··· Records shown ···

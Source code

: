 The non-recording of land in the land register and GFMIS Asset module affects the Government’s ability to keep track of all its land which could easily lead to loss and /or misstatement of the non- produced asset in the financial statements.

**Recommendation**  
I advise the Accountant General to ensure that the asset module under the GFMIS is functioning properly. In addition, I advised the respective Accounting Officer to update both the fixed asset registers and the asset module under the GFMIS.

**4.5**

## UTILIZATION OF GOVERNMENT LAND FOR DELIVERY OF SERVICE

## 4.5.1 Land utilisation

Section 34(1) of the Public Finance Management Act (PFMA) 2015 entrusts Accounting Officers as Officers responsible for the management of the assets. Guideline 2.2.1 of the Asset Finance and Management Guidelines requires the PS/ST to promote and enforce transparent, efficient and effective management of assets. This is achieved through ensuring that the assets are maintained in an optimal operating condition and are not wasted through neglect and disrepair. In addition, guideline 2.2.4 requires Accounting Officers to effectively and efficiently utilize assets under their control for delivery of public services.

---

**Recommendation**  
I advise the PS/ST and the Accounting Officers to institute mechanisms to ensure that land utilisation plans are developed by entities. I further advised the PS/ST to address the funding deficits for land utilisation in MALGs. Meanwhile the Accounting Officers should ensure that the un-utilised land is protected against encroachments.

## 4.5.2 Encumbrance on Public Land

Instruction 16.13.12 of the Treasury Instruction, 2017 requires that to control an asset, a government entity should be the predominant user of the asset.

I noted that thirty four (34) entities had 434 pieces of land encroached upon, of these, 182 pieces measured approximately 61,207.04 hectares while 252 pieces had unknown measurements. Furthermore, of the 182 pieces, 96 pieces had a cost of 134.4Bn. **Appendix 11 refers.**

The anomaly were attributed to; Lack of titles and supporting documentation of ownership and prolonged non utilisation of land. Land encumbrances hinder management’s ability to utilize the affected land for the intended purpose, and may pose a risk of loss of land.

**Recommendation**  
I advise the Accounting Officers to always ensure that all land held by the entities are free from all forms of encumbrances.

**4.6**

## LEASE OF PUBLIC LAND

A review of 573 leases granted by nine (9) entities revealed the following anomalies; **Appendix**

···

If a line of the material contains the word "Officers", pick it out and copy it.

--- Answer for this exercise ---
Section 34(1) of the Public Finance Management Act (PFMA) 2015 entrusts Accounting Officers as Officers responsible for the management of the assets. Guideline 2.2.1 of the Asset Finance and Management Guidelines requires the PS/ST to promote and enforce transparent, efficient and effective management of assets. This is achieved through ensuring that the assets are maintained in an optimal operating condition and are not wasted through neglect and disrepair. In addition, guideline 2.2.4 requires Accounting Officers to effectively and efficiently utilize assets under their control for delivery of public services.
I advise the PS/ST and the Accounting Officers to institute mechanisms to ensure that land utilisation plans are developed by entities. I further advised the PS/ST to address the funding deficits for land utilisation in MALGs. Meanwhile the Accounting Officers should ensure that the un-utilised land is protected against encroachments.
I advise the Accounting Officers to always ensure that all land held by the entities are free from all forms of encumbrances.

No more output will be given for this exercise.